US stocks opened lower today as technology stocks faced heavy selling pressure. Investors reacted to the emergence of a low-cost Chinese artificial intelligence model DeepSeek, raising concerns about the competitive dominance of major US tech firms, with Nvidia among the hardest hit. On the macroeconomic front, US new home sales in December rose to 698k, up from an upwardly revised 674k in the previous month, indicating continued resilience in the US housing market despite high mortgage rates. In currency markets, the dollar depreciated against major currencies, particularly the Japanese yen, following a 25bps interest rate hike by the Bank of Japan (BoJ). The USD/JPY pair fell to 154.3, its lowest level since mid-December as expectations grow of more BoJ interest rate hikes this year. The dollar index plunged to 107.3, reflecting broader weakness, while the 10-year US Treasury yield also declined, hovering just above 4.5%. Markets had been anticipating the rollout of Trump's proposed tariffs, but with no announcement yet, fears of immediate inflationary pressures have eased, reducing expectations that the Fed will not need to keep interest rates elevated for longer. In China, Manufacturing PMI for January slipped back into contraction territory, falling from 50.1 to 49.1, while non-manufacturing PMI declined from 52.2 to 50.2, signalling a slowdown in economic activity at the start of the year.

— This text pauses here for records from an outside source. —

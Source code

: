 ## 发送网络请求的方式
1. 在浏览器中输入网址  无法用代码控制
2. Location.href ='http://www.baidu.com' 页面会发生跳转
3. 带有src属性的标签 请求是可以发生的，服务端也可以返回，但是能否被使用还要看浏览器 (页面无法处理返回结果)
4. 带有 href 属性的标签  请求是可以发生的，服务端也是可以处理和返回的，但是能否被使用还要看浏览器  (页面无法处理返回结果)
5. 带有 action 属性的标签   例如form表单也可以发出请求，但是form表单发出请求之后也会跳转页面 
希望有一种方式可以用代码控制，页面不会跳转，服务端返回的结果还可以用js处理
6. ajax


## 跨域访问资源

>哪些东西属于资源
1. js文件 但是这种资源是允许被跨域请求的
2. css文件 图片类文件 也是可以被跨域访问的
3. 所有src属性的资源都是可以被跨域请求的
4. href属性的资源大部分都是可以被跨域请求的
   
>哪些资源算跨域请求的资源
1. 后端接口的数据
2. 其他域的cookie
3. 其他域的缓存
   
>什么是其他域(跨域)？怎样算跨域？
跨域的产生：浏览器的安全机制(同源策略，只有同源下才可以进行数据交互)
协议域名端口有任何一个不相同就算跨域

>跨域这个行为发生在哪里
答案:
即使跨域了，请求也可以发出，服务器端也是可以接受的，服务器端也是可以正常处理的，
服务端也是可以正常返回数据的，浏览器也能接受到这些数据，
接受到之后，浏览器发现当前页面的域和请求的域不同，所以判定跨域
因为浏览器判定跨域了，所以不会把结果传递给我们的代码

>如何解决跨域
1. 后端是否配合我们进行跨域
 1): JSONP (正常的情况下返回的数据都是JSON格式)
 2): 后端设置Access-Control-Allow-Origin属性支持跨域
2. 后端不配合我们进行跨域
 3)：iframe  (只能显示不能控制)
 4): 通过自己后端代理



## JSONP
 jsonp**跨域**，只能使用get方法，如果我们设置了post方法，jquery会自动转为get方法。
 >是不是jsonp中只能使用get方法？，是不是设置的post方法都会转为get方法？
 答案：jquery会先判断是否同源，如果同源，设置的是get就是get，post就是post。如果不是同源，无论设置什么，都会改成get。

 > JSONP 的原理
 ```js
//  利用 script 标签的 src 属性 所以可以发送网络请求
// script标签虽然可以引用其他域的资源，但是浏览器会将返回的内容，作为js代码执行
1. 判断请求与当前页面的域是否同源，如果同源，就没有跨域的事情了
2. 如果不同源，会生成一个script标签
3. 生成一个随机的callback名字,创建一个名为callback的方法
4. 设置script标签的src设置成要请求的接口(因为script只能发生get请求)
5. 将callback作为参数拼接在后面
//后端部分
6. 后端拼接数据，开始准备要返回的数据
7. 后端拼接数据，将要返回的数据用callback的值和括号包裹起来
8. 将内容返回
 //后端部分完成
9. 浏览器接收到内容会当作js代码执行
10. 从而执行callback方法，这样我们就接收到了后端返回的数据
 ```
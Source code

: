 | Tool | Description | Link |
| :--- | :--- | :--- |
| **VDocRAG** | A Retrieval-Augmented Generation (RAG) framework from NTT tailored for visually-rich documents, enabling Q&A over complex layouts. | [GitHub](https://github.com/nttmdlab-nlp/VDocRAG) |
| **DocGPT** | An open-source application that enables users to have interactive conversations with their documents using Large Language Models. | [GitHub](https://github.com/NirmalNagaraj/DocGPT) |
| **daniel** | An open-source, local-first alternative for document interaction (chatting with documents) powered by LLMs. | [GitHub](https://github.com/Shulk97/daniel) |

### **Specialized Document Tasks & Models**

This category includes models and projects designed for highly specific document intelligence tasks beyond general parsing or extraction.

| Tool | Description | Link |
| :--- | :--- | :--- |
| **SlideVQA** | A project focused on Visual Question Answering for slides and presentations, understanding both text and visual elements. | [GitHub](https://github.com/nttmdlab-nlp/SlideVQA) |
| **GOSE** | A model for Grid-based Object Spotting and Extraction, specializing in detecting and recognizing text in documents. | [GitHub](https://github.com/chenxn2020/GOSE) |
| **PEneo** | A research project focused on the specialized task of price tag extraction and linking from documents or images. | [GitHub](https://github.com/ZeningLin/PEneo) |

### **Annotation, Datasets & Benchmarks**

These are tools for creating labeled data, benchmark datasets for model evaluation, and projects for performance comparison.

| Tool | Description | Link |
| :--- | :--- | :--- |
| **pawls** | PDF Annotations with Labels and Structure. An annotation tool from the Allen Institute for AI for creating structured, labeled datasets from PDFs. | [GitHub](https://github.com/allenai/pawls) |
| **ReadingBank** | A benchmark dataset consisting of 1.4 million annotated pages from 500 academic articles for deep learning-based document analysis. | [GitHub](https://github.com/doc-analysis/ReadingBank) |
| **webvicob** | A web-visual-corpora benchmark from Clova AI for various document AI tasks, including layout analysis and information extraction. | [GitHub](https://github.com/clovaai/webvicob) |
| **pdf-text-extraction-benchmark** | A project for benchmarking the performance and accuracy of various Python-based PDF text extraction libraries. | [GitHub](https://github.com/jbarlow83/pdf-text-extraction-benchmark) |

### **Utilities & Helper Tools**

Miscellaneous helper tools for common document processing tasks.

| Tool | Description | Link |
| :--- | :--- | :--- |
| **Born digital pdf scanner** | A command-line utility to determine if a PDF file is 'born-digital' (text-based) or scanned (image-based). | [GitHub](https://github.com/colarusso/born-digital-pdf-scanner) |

Base metals weakened today despite continued softness in the dollar, further underscoring the disconnect between macroeconomic fundamentals and the broader complex. Instead, given the absence of Chinese market players due to holidays, metals are reverting to their regression means, which have been recorded over the last couple of months. For copper, this level is set at $9,120/t, and the metal dipped slightly below it by the end of the day. Likewise, aluminium is testing the $2,600/t support level, a breach of which could trigger moderate weakness to the mean at $2,573/t. Lead and zinc held their nerve, struggling to find the impetus to break higher. Nickel rejected prices below $15,500/t.
Precious metals struggled to maintain recent momentum. Gold declined, trading below 2,740/oz, failing to break through the record levels it neared at the end of last week. Silver also edged slightly lower, trading at 30.3/oz. Oil prices softened, with WTI at 73.3/bbl and Brent crude at 77.2/bbl, as markets weighed global demand concerns following weaker Chinese data.